Source texts of formatted documents:
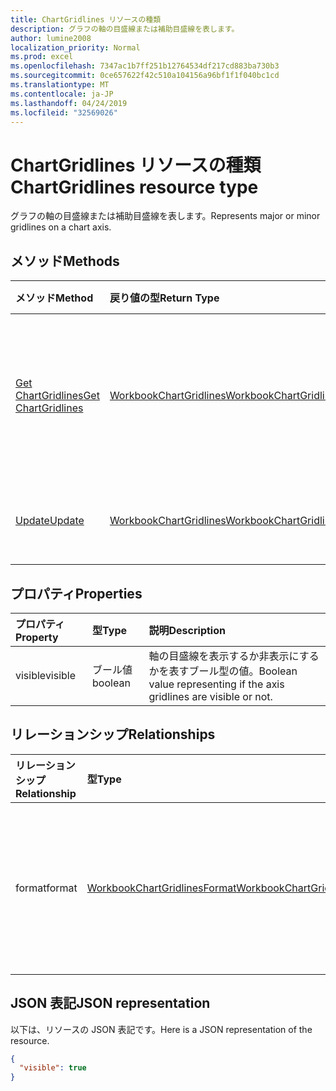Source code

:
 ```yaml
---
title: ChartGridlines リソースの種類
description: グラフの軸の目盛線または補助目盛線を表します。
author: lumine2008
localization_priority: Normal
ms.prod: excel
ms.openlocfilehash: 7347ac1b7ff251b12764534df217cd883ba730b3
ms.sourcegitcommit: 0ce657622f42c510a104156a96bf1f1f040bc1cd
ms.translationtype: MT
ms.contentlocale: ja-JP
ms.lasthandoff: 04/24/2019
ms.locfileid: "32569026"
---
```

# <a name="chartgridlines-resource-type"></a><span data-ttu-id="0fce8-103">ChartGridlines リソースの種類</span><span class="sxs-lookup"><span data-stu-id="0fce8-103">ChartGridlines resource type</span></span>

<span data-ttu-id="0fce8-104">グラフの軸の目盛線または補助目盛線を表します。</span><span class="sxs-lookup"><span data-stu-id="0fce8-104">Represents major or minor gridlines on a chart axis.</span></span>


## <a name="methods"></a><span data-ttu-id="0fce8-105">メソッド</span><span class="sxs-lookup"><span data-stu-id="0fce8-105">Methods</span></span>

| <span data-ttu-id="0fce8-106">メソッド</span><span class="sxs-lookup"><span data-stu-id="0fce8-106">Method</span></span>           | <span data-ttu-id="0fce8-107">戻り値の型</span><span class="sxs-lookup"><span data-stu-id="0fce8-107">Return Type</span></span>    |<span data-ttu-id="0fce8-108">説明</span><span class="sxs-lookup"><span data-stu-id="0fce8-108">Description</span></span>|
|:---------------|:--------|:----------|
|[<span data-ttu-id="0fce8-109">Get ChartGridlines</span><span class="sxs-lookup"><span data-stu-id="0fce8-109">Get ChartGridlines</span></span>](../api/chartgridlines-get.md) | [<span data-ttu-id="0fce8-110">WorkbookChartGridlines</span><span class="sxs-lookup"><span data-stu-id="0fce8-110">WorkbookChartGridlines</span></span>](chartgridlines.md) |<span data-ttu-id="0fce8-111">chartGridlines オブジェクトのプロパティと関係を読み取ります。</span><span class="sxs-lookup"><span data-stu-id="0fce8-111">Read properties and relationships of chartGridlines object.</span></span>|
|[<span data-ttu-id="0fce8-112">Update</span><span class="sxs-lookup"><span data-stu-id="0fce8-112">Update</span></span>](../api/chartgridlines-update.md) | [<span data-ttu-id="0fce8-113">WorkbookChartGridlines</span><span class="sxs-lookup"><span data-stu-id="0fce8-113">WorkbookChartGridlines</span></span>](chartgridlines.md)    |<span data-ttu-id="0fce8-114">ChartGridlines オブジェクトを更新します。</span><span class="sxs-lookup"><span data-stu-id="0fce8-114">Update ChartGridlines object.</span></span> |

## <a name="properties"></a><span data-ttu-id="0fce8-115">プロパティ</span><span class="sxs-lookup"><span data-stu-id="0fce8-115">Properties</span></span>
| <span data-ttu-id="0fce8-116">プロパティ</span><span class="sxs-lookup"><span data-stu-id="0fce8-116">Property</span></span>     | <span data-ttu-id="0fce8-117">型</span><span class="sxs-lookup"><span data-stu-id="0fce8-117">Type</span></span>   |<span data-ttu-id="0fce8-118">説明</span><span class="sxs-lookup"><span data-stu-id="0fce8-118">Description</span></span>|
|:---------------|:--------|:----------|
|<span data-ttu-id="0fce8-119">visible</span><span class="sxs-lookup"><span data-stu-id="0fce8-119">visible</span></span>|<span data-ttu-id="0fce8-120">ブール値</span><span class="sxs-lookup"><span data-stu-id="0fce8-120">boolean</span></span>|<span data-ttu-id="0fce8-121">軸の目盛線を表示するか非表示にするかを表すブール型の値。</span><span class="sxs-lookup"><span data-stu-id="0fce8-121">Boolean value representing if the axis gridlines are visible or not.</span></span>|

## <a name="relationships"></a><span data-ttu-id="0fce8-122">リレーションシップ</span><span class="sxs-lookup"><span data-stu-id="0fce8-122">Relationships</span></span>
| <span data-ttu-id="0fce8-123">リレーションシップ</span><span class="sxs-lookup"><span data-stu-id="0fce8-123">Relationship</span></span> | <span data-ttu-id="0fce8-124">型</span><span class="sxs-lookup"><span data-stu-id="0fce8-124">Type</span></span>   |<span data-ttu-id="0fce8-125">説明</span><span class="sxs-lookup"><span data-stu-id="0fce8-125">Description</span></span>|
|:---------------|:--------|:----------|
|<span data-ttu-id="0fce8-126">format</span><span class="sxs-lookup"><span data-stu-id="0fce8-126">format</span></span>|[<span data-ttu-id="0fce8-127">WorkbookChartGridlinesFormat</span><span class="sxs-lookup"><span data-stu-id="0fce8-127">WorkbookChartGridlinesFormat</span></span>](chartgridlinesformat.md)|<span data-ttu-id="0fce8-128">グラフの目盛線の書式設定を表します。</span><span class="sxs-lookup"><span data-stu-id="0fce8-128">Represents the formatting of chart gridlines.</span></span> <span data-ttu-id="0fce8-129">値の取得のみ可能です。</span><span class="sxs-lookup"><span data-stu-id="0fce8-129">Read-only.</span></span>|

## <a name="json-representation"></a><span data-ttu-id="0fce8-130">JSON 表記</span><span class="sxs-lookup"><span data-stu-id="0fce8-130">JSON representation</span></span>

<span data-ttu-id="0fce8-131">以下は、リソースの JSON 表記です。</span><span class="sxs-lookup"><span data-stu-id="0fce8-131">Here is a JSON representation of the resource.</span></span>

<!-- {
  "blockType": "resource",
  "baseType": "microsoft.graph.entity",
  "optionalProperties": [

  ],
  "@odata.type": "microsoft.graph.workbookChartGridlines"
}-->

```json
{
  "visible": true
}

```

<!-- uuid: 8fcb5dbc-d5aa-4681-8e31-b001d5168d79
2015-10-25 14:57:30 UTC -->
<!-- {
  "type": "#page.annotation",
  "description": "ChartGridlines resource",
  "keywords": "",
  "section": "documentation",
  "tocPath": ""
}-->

--

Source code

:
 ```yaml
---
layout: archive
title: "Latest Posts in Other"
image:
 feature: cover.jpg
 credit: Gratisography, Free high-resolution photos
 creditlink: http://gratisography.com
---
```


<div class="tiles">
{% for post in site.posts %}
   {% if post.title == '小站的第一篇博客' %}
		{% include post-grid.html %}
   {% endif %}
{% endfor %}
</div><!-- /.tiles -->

* * *

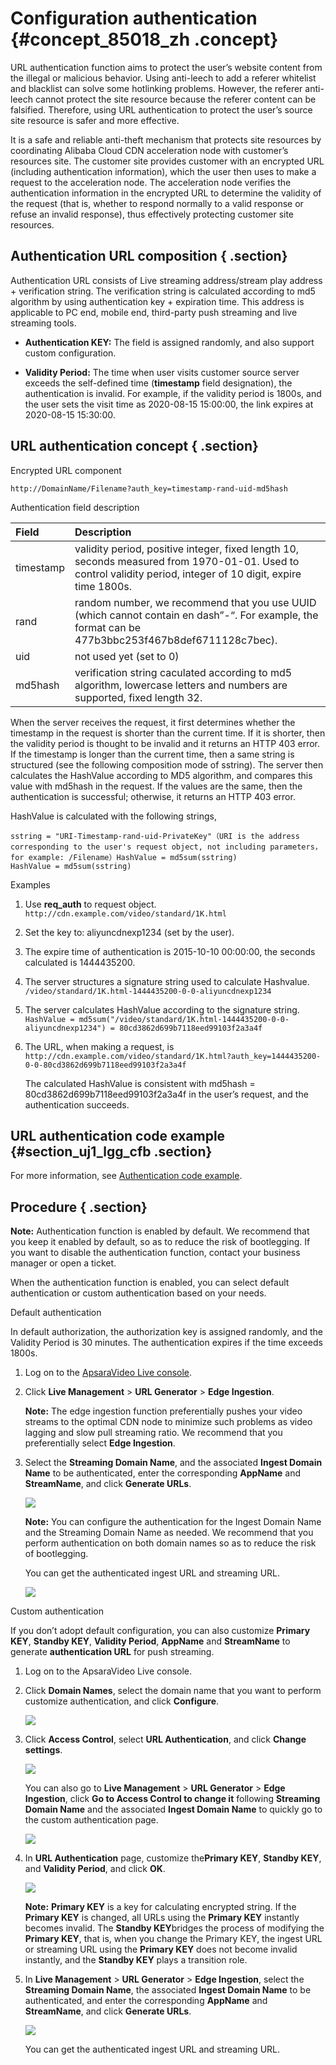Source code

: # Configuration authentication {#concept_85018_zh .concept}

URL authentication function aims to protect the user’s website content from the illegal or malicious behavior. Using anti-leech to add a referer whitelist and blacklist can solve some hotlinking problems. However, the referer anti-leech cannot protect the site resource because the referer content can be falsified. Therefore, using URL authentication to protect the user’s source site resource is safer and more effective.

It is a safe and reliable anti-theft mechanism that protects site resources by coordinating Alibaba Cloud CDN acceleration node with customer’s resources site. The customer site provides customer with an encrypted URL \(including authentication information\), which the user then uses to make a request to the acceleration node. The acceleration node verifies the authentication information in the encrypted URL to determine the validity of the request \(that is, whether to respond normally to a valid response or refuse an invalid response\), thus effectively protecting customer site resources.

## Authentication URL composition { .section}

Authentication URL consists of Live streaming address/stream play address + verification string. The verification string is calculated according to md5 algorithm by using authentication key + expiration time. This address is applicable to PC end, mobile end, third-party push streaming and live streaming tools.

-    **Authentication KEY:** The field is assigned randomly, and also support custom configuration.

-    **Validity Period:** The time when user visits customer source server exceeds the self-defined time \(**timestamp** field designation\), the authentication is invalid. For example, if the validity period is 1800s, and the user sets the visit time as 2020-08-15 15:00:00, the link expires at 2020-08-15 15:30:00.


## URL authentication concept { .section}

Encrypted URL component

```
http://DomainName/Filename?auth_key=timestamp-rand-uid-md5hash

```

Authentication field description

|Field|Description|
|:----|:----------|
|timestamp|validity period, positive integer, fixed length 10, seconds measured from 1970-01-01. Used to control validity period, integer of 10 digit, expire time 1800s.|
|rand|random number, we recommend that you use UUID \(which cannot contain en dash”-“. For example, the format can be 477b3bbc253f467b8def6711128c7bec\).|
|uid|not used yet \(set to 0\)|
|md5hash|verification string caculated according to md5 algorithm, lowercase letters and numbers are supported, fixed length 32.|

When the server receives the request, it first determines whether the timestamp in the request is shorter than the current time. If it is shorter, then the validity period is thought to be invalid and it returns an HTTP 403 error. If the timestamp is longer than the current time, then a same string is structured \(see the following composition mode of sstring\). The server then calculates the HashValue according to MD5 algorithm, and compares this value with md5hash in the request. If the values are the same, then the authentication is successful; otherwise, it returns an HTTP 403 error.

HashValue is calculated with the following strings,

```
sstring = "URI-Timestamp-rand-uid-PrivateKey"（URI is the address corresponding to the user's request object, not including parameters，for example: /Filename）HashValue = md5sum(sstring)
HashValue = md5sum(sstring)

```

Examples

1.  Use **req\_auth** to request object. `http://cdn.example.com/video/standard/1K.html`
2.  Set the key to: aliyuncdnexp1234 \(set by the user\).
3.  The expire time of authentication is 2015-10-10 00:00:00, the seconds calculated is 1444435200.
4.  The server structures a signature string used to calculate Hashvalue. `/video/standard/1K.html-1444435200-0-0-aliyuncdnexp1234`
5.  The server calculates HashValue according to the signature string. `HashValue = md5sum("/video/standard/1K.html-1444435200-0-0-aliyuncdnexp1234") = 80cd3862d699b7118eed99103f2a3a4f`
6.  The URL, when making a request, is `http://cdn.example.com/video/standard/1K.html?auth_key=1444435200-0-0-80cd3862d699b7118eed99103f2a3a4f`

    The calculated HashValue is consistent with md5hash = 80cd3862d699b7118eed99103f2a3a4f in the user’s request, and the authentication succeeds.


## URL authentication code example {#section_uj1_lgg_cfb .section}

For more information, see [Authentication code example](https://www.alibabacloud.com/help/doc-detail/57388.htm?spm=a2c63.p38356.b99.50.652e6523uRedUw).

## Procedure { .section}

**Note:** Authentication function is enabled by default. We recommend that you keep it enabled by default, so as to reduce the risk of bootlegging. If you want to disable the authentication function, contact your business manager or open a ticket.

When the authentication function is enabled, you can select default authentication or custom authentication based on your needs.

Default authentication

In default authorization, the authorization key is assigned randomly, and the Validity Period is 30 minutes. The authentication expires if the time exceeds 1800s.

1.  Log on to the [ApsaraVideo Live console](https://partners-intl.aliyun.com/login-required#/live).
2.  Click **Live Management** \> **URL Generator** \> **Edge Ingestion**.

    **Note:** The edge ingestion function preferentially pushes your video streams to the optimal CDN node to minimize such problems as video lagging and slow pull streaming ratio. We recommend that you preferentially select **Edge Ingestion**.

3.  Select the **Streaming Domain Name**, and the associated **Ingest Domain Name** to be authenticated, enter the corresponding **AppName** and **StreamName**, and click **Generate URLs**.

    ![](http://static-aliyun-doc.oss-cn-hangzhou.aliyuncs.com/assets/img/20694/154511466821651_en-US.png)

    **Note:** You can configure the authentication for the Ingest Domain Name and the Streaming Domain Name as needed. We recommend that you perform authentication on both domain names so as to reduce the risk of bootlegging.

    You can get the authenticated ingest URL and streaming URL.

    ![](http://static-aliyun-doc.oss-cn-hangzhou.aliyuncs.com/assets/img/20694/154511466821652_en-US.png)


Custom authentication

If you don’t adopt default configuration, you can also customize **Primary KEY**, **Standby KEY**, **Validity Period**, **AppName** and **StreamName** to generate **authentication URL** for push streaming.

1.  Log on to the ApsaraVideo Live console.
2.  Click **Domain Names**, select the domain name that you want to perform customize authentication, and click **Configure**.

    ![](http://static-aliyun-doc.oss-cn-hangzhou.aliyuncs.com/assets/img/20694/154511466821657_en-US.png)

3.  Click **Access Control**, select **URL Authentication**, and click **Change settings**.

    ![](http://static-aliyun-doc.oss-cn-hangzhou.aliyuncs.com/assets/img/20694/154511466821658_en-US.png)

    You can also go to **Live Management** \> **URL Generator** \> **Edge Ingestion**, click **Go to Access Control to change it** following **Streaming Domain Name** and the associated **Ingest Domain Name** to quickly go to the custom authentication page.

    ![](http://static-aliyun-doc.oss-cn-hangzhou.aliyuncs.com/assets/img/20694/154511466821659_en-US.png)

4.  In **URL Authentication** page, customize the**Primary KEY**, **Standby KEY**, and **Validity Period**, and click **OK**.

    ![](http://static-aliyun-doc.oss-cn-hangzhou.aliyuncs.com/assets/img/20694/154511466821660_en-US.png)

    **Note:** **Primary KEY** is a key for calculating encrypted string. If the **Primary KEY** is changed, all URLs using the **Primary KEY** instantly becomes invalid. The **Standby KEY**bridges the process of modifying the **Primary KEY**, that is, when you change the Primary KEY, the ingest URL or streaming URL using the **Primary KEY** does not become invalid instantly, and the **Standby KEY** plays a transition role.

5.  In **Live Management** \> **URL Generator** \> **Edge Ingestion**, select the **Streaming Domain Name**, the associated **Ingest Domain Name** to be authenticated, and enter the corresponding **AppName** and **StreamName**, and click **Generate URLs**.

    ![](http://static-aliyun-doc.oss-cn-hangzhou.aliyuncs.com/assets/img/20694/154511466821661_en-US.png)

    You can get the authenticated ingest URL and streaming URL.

WHAT IS NEEDED: Give the exact lines, and only those, from the line containing "by the user\)." through the line containing "open a ticket." in the entries above.

EXERCISE OUTPUT:
2.  Set the key to: aliyuncdnexp1234 \(set by the user\).
3.  The expire time of authentication is 2015-10-10 00:00:00, the seconds calculated is 1444435200.
4.  The server structures a signature string used to calculate Hashvalue. `/video/standard/1K.html-1444435200-0-0-aliyuncdnexp1234`
5.  The server calculates HashValue according to the signature string. `HashValue = md5sum("/video/standard/1K.html-1444435200-0-0-aliyuncdnexp1234") = 80cd3862d699b7118eed99103f2a3a4f`
6.  The URL, when making a request, is `http://cdn.example.com/video/standard/1K.html?auth_key=1444435200-0-0-80cd3862d699b7118eed99103f2a3a4f`

    The calculated HashValue is consistent with md5hash = 80cd3862d699b7118eed99103f2a3a4f in the user’s request, and the authentication succeeds.


## URL authentication code example {#section_uj1_lgg_cfb .section}

For more information, see [Authentication code example](https://www.alibabacloud.com/help/doc-detail/57388.htm?spm=a2c63.p38356.b99.50.652e6523uRedUw).

## Procedure { .section}

**Note:** Authentication function is enabled by default. We recommend that you keep it enabled by default, so as to reduce the risk of bootlegging. If you want to disable the authentication function, contact your business manager or open a ticket.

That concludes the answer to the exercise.